According to Ukraine’s GTS Operator, gas imports began to grow in early February 2025, and since then, volumes have increased almost tenfold to more than 20 million cubic metres per day.
According to the agency’s interlocutors, with the planned imports and domestic gas production, Ukraine will be able to get through the next heating season without imposing restrictions on industry and households. To do this, it is necessary to accumulate about 13 billion cubic metres of gas in storage facilities.
DTEK CEO Maxim Timchenko estimates that 1 to 2 billion cubic metres of gas will have to be purchased to prepare for the next heating season.
Where to get the money to buy gas?
Volodymyr Omelchenko, director of energy issues at the Razumkov Centre, is more pessimistic: the gas shortage in 2025 could reach 3.3–3.9 billion cubic metres.
“In terms of money, this is $1.9–2.2 billion,” he said. “Taking into account the destruction and production cuts, the total deficit could grow to 7.3–7.9 billion cubic metres, which is projected to cost $4.1–4.5 billion.”
In turn, Naftogaz’s Commercial Director Dmytro Abramovich told a meeting of the Verkhovna Rada Committee on Energy, Housing and Utilities that the group plans to import 4.5 bcm of gas for the 2025/2026 heating season.

Under the current gas market model, it will be difficult to cope with the deficit in the gas balance, said Adrian Prokip, energy expert at the Institute for the Future.
“A full-scale war has distorted the gas market in Ukraine, not to mention that it was already distorted by excessive regulation through PSO mechanisms (imposing special obligations on individual companies to subsidise the price of gas for a wide category of consumers),” said Adrian Prokip. “Because today Ukraine has an inefficient model where a significant part of consumers receive gas at artificially low tariffs, while the real cost of imported gas can be 3–4 times higher.”
According to Volodymyr Omelchenko, Naftogaz is forced to supply gas to electricity producers using gas-fired plants at a reduced price of UAH 8,750–13,750 per thousand cubic metres (excluding VAT), while the commercial price is UAH 16,600 per thousand cubic metres (excluding VAT).
“This year, Naftogaz of Ukraine will lose UAH 16–18 billion in subsidies to electricity producers from natural gas.

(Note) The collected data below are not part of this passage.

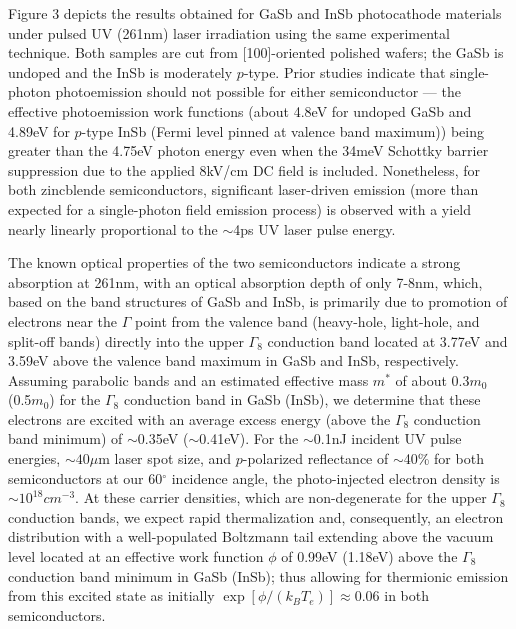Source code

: Figure 3 depicts the results obtained for GaSb and InSb photocathode materials under pulsed UV (261nm) laser irradiation using the same experimental technique.
Both samples are cut from [100]-oriented polished wafers; the GaSb is undoped and the InSb is moderately $p$-type.
Prior studies\cite{gobeli_photoelectric_1965} indicate that single-photon photoemission should not possible for either semiconductor --- the effective photoemission work functions (about 4.8eV for undoped GaSb and 4.89eV for $p$-type InSb (Fermi level pinned at valence band maximum)) being greater than the 4.75eV photon energy even when the 34meV Schottky barrier suppression due to the applied 8kV/cm DC field is included\cite{dowell_quantum_2009}.
Nonetheless, for both zincblende semiconductors, significant laser-driven emission (more than expected for a single-photon field emission process) is observed with a yield nearly linearly proportional to the $\sim$4ps UV laser pulse energy.

The known optical properties of the two semiconductors\cite{aspnes_dielectric_1983} indicate a strong absorption at 261nm, with an optical absorption depth of only 7-8nm, which, based on the band structures of GaSb\cite{chelikowsky_nonlocal_1976} and InSb\cite{chelikowsky_erratum_1984}, is primarily due to promotion of electrons near the $\Gamma$ point from the valence band (heavy-hole, light-hole, and split-off bands) directly into the upper $\Gamma_8$ conduction band located at 3.77eV and 3.59eV above the valence band maximum in GaSb and InSb, respectively.
Assuming parabolic bands and an estimated effective mass $m^*$ of about 0.3$m_0$ (0.5$m_0$) for the $\Gamma_8$ conduction band in GaSb (InSb), we determine that these electrons are excited with an average excess energy (above the $\Gamma_8$ conduction band minimum) of $\sim$0.35eV ($\sim$0.41eV).
For the $\sim$0.1nJ incident UV pulse energies, $\sim40\mu$m laser spot size, and $p$-polarized reflectance of $\sim$40\% for both semiconductors at our 60$^{\circ}$ incidence angle, the photo-injected electron density is $\sim10^{18}cm^{-3}$.
At these carrier densities, which are non-degenerate for the upper $\Gamma_8$ conduction bands, we expect rapid thermalization\cite{portella_k-space_1992} and, consequently, an electron distribution with a well-populated Boltzmann tail extending above the vacuum level located at an effective work function $\phi$ of 0.99eV (1.18eV) above the $\Gamma_8$ conduction band minimum in GaSb (InSb); thus allowing for thermionic emission from this excited state as initially $\exp[\phi/(k_B T_e)] \approx 0.06$ in both semiconductors.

This money would be enough to import 0.7–0.8 billion cubic metres of gas,” he added.
The settlement of debts in the gas market, which, according to Ekonomichna Pravda, exceeds UAH 200 billion, including UAH 90 billion owed by district heating companies, could help find resources for gas purchases.
Could there be rolling gas cut-offs in Ukraine?

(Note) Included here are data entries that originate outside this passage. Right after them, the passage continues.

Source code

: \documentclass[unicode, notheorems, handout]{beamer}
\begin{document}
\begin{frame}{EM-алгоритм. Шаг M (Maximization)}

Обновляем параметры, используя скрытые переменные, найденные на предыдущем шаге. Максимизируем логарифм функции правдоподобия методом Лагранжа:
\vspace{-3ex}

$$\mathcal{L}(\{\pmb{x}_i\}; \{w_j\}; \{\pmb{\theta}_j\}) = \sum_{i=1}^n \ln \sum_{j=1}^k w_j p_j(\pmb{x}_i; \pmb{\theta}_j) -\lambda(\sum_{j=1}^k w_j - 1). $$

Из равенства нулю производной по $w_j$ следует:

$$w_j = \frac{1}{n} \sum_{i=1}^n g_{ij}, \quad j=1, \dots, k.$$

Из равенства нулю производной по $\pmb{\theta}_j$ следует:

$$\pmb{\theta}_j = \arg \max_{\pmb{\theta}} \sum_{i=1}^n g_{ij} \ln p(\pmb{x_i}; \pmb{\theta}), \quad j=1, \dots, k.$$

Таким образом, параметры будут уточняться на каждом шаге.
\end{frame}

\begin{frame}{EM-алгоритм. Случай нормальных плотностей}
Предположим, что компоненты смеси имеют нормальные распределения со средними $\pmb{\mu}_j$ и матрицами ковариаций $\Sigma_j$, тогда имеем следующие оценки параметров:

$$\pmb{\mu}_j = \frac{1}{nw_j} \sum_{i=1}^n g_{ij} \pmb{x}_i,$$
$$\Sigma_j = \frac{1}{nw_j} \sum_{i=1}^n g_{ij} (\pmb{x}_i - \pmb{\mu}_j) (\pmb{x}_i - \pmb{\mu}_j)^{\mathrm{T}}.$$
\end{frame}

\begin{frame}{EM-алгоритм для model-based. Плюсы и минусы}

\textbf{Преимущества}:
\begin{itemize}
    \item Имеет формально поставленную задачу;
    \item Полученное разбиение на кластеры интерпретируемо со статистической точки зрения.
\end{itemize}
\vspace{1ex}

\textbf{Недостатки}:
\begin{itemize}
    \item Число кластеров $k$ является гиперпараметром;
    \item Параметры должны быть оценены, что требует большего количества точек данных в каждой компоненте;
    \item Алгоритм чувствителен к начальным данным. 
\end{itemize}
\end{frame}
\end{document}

Since the beginning of 2025, when Ukraine stopped gas transit from Russia to Europe, Ukrainians have been frightened of massive gas cut-offs. However, as of now, there are no problems with gas supply, Naftogaz assures. In addition, it is technically impossible to introduce rolling gas cut-offs.
Nevertheless, Ukraine needs to step up its efforts to restore damaged infrastructure and diversify gas supplies. International support should play a key role in this process. At the end of March, the Norwegian government announced a €140 million grant to Naftogaz for the purchase of natural gas.
“Secure energy supply is important for Ukraine’s energy sustainability. There is an urgent need to increase funding for gas imports to provide electricity and heating for homes, businesses and public institutions. Norway is making its contribution to meet this need,” said Norwegian Prime Minister Jonas Gahr Støre.
Another €270 million in loans will be provided to Naftogaz by the European Bank for Reconstruction and Development.